Some studies have reported that pioglitazone improves the vascular functions (i.e., endothelial function and/or arterial stiffness) independent of its effect on glycemia control [8, 9]. It is believed that these beneficial effects may have derived from the anti-inflammatory and/or anti-oxidant effects of pioglitazone. While experimental studies have reported a similar beneficial effect of the DPP4 inhibitors on the vascular functions [11], two single-center studies could not confirm the beneficial effect in clinical settings [26, 27]. Furthermore, no beneficial effect of sitagliptin per se on the arterial stiffness, independent of its effect on the glycemic control, was observed in the present multicenter study either. However, in one reported study by Matsubara et al., a DPP4 inhibitor was shown to improve the endothelial function [28]. Improved endothelial function may affect the arterial stiffness, therefore, a prospective study with a long follow-up duration (more than 2 years) is proposed to clarify whether sitagliptin may exert a beneficial effect on the arterial stiffness, independent of its effect on the glycemic control.

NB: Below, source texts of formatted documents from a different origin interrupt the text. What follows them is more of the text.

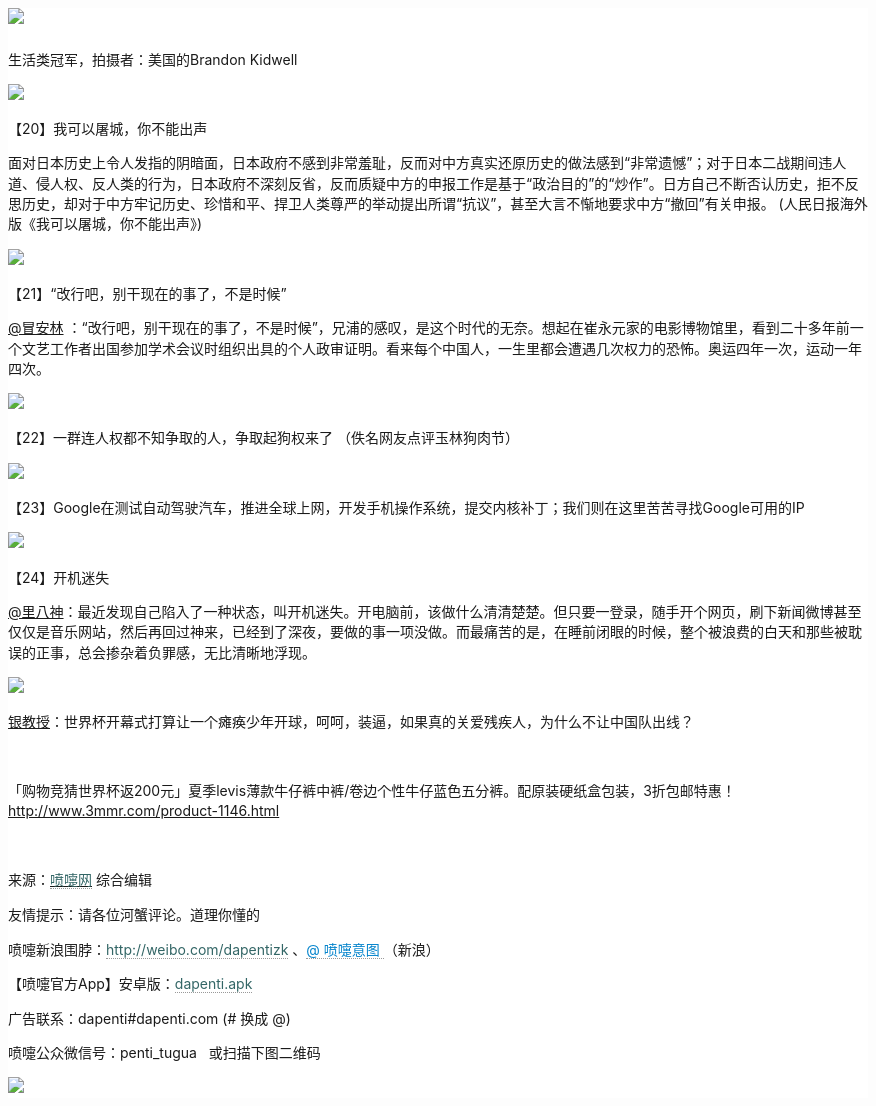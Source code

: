 <p><img style="BORDER-BOTTOM-COLOR: #000000; BORDER-TOP-COLOR: #000000; BORDER-RIGHT-COLOR: #000000; BORDER-LEFT-COLOR: #000000" border="0" src="http://ptimg.org:88/dapenti/DPi0cLve/10zQ7K.jpg"><br>&#160;<br>生活类冠军，拍摄者：美国的Brandon Kidwell</p>
<p><img style="BORDER-BOTTOM-COLOR: #000000; BORDER-TOP-COLOR: #000000; BORDER-RIGHT-COLOR: #000000; BORDER-LEFT-COLOR: #000000" border="0" src="http://ptimg.org:88/dapenti/DPi0ddI1/EZAc1.jpg"></p>
<p>【20】我可以屠城，你不能出声</p>
<p>面对日本历史上令人发指的阴暗面，日本政府不感到非常羞耻，反而对中方真实还原历史的做法感到“非常遗憾”；对于日本二战期间违人道、侵人权、反人类的行为，日本政府不深刻反省，反而质疑中方的申报工作是基于“政治目的”的“炒作”。日方自己不断否认历史，拒不反思历史，却对于中方牢记历史、珍惜和平、捍卫人类尊严的举动提出所谓“抗议”，甚至大言不惭地要求中方“撤回”有关申报。 (人民日报海外版《我可以屠城，你不能出声》)</p>
<p><img style="BORDER-BOTTOM-COLOR: #000000; BORDER-TOP-COLOR: #000000; BORDER-RIGHT-COLOR: #000000; BORDER-LEFT-COLOR: #000000" border="0" src="http://ptimg.org:88/dapenti/DPhs6bPG/NGJfY.jpg"></p>
<p>【21】“改行吧，别干现在的事了，不是时候”</p>
<div class="WB_info">
<a class="WB_name S_func3" title="冒安林" href="http://weibo.com/cnmal" usercard="id=1078698962" nick-name="冒安林" node-type="feed_list_originNick">@冒安林</a> ：“改行吧，别干现在的事了，不是时候”，兄浦的感叹，是这个时代的无奈。想起在崔永元家的电影博物馆里，看到二十多年前一个文艺工作者出国参加学术会议时组织出具的个人政审证明。看来每个中国人，一生里都会遭遇几次权力的恐怖。奥运四年一次，运动一年四次。</div>
<p><img style="BORDER-BOTTOM-COLOR: #000000; BORDER-TOP-COLOR: #000000; BORDER-RIGHT-COLOR: #000000; BORDER-LEFT-COLOR: #000000" border="0" src="http://ptimg.org:88/dapenti/DPgYI0p3/zAM5i.jpg"></p>
<p>【22】一群连人权都不知争取的人，争取起狗权来了 （佚名网友点评玉林狗肉节）</p>
<p><img style="BORDER-BOTTOM-COLOR: #000000; BORDER-TOP-COLOR: #000000; BORDER-RIGHT-COLOR: #000000; BORDER-LEFT-COLOR: #000000" border="0" src="http://ptimg.org:88/dapenti/DPibk6O1/FdDK4.jpg"></p>
<p>【23】Google在测试自动驾驶汽车，推进全球上网，开发手机操作系统，提交内核补丁；我们则在这里苦苦寻找Google可用的IP</p>
<p><img style="BORDER-BOTTOM-COLOR: #000000; BORDER-TOP-COLOR: #000000; BORDER-RIGHT-COLOR: #000000; BORDER-LEFT-COLOR: #000000" border="0" src="http://ptimg.org:88/dapenti/DPiexlJS/IaGLa.jpg"></p>
<p>【24】开机迷失</p>
<div class="WB_info">
<a class="WB_name S_func3" title="里八神" href="http://weibo.com/anotheriori" usercard="id=1678335165" nick-name="里八神" node-type="feed_list_originNick">@里八神</a>：最近发现自己陷入了一种状态，叫开机迷失。开电脑前，该做什么清清楚楚。但只要一登录，随手开个网页，刷下新闻微博甚至仅仅是音乐网站，然后再回过神来，已经到了深夜，要做的事一项没做。而最痛苦的是，在睡前闭眼的时候，整个被浪费的白天和那些被耽误的正事，总会掺杂着负罪感，无比清晰地浮现。</div>
<p><img style="BORDER-BOTTOM-COLOR: #000000; BORDER-TOP-COLOR: #000000; BORDER-RIGHT-COLOR: #000000; BORDER-LEFT-COLOR: #000000" border="0" src="http://ptimg.org:88/dapenti/DPik0kwU/110hw2.jpg"></p>
<div class="WB_info">
<a class="WB_name S_func1" title="银教授" href="http://weibo.com/qiaoyinrong" target="_blank" usercard="id=1098618600" nick-name="银教授">银教授</a>：世界杯开幕式打算让一个瘫痪少年开球，呵呵，装逼，如果真的关爱残疾人，为什么不让中国队出线？</div>
<p>&#160;</p>
<p>「购物竞猜世界杯返200元」夏季levis薄款牛仔裤中裤/卷边个性牛仔蓝色五分裤。配原装硬纸盒包装，3折包邮特惠！ <a href="http://www.3mmr.com/product-1146.html">http://www.3mmr.com/product-1146.html</a></p>
<p>&#160;</p>
<p>来源：<a style="BORDER-BOTTOM: rgb(153,153,153) 1px dotted; BACKGROUND-COLOR: transparent" href="http://www.dapenti.com/" target="_blank"><font color="#336666">喷嚏网</font></a> 综合编辑 </p>
<p style="TEXT-TRANSFORM: none; BACKGROUND-COLOR: rgb(255,255,255); TEXT-INDENT: 0px; FONT: 14px/22px Verdana, tahoma, Arial, Helvetica, sans-serif; WHITE-SPACE: normal; LETTER-SPACING: normal; WORD-SPACING: 0px; -webkit-text-stroke-: 0px">友情提示：请各位河蟹评论。道理你懂的</p>
<p></p>
<p>喷嚏新浪围脖：<a style="BORDER-BOTTOM: rgb(153,153,153) 1px dotted; BACKGROUND-COLOR: transparent; COLOR: rgb(51,102,102); TEXT-DECORATION: none" href="http://weibo.com/dapentizk"><font color="#336666">http://weibo.com/dapentizk</font></a> 、<a style="BORDER-BOTTOM: rgb(153,153,153) 1px dotted; BACKGROUND-COLOR: transparent; COLOR: rgb(51,102,102); TEXT-DECORATION: none" href="http://weibo.com/2379450280" target="_blank"><font color="#0082cb">@ 喷嚏意图<span class="Apple-" converted-space> </span></font></a>（新浪）</p>
<p>【喷嚏官方App】安卓版：<a style="BORDER-BOTTOM: rgb(153,153,153) 1px dotted; BACKGROUND-COLOR: transparent; TEXT-DECORATION: none" href="http://www.dapenti.com/blog/app/dapenti.apk"><font color="#336666">dapenti.apk</font></a></p>
<p>广告联系：dapenti#dapenti.com (# 换成 @)</p>
<p>喷嚏公众微信号：penti_tugua&#160;&#160; 或扫描下图二维码</p>
<p><img style="BORDER-BOTTOM-COLOR: #000000; BORDER-TOP-COLOR: #000000; BORDER-RIGHT-COLOR: #000000; BORDER-LEFT-COLOR: #000000" border="0" src="http://ptimg.org:88/dapenti/CLqt1BOg/EpRag.jpg"></p>
</div>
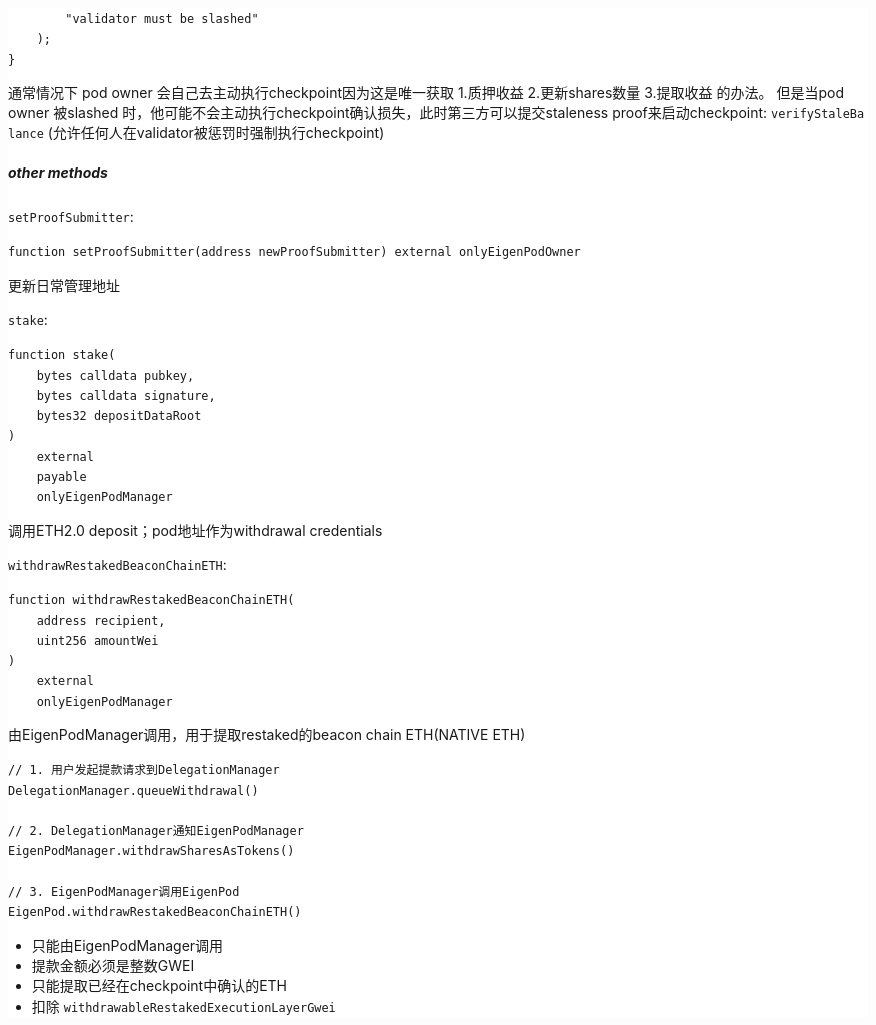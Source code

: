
```solidity
        "validator must be slashed"
    );
}
```

通常情况下 pod owner 会自己去主动执行checkpoint因为这是唯一获取 1.质押收益 2.更新shares数量 3.提取收益 的办法。
但是当pod owner 被slashed 时，他可能不会主动执行checkpoint确认损失，此时第三方可以提交staleness proof来启动checkpoint: `verifyStaleBalance` (允许任何人在validator被惩罚时强制执行checkpoint)

##### other methods

`setProofSubmitter`: 
```solidity
function setProofSubmitter(address newProofSubmitter) external onlyEigenPodOwner
```

更新日常管理地址

`stake`:
```solidity
function stake(
    bytes calldata pubkey,
    bytes calldata signature,
    bytes32 depositDataRoot
)
    external 
    payable 
    onlyEigenPodManager
```

调用ETH2.0 deposit；pod地址作为withdrawal credentials

`withdrawRestakedBeaconChainETH`:
```solidity
function withdrawRestakedBeaconChainETH(
    address recipient, 
    uint256 amountWei
)
    external 
    onlyEigenPodManager
```
由EigenPodManager调用，用于提取restaked的beacon chain ETH(NATIVE ETH)

```solidity
// 1. 用户发起提款请求到DelegationManager
DelegationManager.queueWithdrawal()

// 2. DelegationManager通知EigenPodManager
EigenPodManager.withdrawSharesAsTokens()

// 3. EigenPodManager调用EigenPod
EigenPod.withdrawRestakedBeaconChainETH()
```

- 只能由EigenPodManager调用
- 提款金额必须是整数GWEI
- 只能提取已经在checkpoint中确认的ETH
- 扣除 `withdrawableRestakedExecutionLayerGwei`
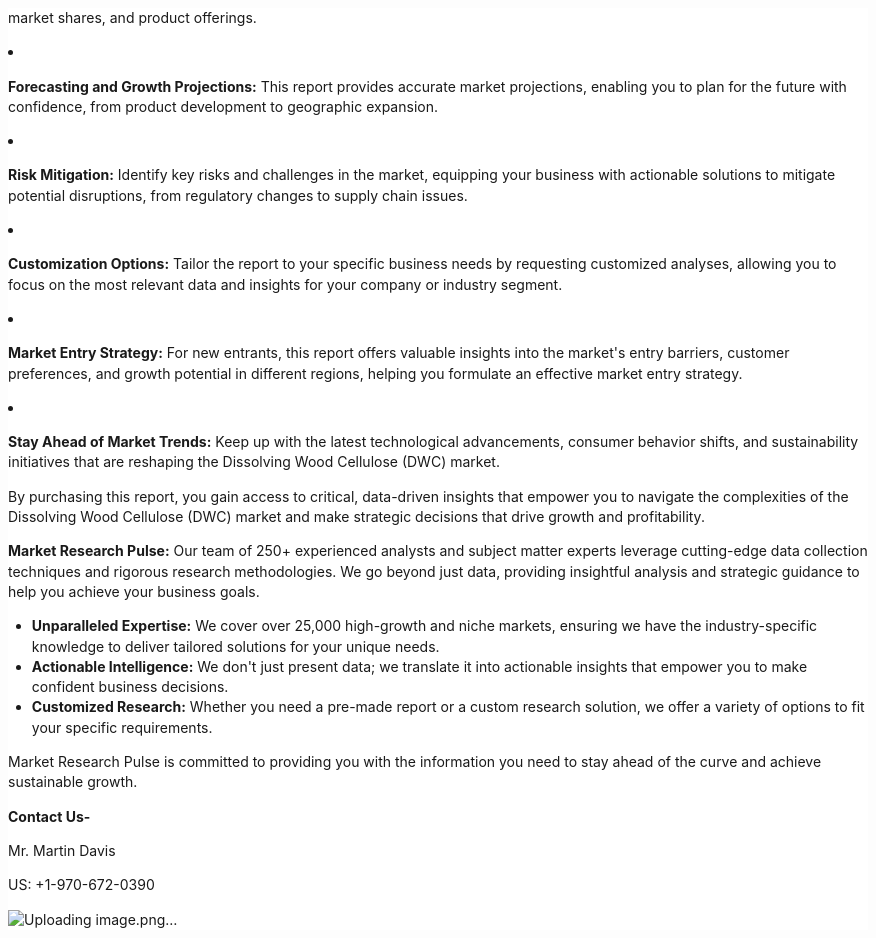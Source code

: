 market shares, and product offerings.</p></li><li><p><strong>Forecasting and Growth Projections:</strong> This report provides accurate market projections, enabling you to plan for the future with confidence, from product development to geographic expansion.</p></li><li><p><strong>Risk Mitigation:</strong> Identify key risks and challenges in the market, equipping your business with actionable solutions to mitigate potential disruptions, from regulatory changes to supply chain issues.</p></li><li><p><strong>Customization Options:</strong> Tailor the report to your specific business needs by requesting customized analyses, allowing you to focus on the most relevant data and insights for your company or industry segment.</p></li><li><p><strong>Market Entry Strategy:</strong> For new entrants, this report offers valuable insights into the market's entry barriers, customer preferences, and growth potential in different regions, helping you formulate an effective market entry strategy.</p></li><li><p><strong>Stay Ahead of Market Trends:</strong> Keep up with the latest technological advancements, consumer behavior shifts, and sustainability initiatives that are reshaping the Dissolving Wood Cellulose (DWC) market.</p></li></ol><p>By purchasing this report, you gain access to critical, data-driven insights that empower you to navigate the complexities of the Dissolving Wood Cellulose (DWC) market and make strategic decisions that drive growth and profitability.</p><p><strong>Market Research Pulse:</strong>&nbsp;Our team of 250+ experienced analysts and subject matter experts leverage cutting-edge data collection techniques and rigorous research methodologies. We go beyond just data, providing insightful analysis and strategic guidance to help you achieve your business goals.</p><ul><li><strong>Unparalleled Expertise:</strong>&nbsp;We cover over 25,000 high-growth and niche markets, ensuring we have the industry-specific knowledge to deliver tailored solutions for your unique needs.</li><li><strong>Actionable Intelligence:</strong>&nbsp;We don't just present data; we translate it into actionable insights that empower you to make confident business decisions.</li><li><strong>Customized Research:</strong>&nbsp;Whether you need a pre-made report or a custom research solution, we offer a variety of options to fit your specific requirements.</li></ul><p>Market Research Pulse is committed to providing you with the information you need to stay ahead of the curve and achieve sustainable growth.</p><p><strong>Contact Us-</strong></p><p>Mr. Martin Davis</p><p>US: +1-970-672-0390</p>
![Uploading image.png…]()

While the TECOS study and EXAMINE study failed to confirm improvement of the cardiovascular outcomes by DPP-4 inhibitor treatment [29], the study period in both of these studies was less than 3 years. Some studies have already demonstrated that DPP-4 inhibitor treatment yields beneficial effects on abnormalities related to cardiovascular disease [30, 31]. Increased arterial stiffness is also an independent risk factor for future cardiovascular events [1, 2, 4]. Thus, further studies with long follow-up periods are needed to examine the effects of DPP-4 inhibitor treatment on the cardiovascular outcomes.

Study limitations

The present study had some limitations, as follows; (1) The present study was a sub-analysis of PROLOGUE study, and therefore, the CONSORT statement could not be compliant [32]; (2) while the baPWV reflects the stiffness of the middle-to-large arteries, stiffness of the large arteries is thought to be a cardiovascular risk factor. Thus, the beneficial effect of good glycemic control on the progression of large arterial stiffness needs to be examined using the carotid-femoral PWV [1, 4, 18]; (3) The present study was a sub-analysis of the PROLOGUE study, therefore, the number of study subjects (especially the number of subjects with poor glycemic control) was relatively small, and some of them could not obtain data completely. Confirmation of the results of the present study in a larger number of study subjects and also in subjects of other ethnicities is proposed; (4) We could not explore the mechanisms underlying the significant elevation of the serum MDA-LDL concentrations in the subjects with good glycemic control in this study.

Conclusion

While the present study could not confirm the beneficial effect of sitagliptin per se on the arterial stiffness, good glycemic control (HbA1c <7.0) appears to be beneficial for delaying the annual progression of arterial stiffness. Increased arterial stiffness is thought to contribute to the occurrence of future cardiovascular events via several mechanisms such as increase in cardiac afterload, impaired coronary blood flow, microvascular damage (i.e., pulsatile nephropathy and encephalopathy) and/or atherogenic actions. The next logical step would be to clarify whether the attenuated progression of arterial stiffness associated with sustained good glycemic control might also be associated with a reduced risk of future cardiovascular events.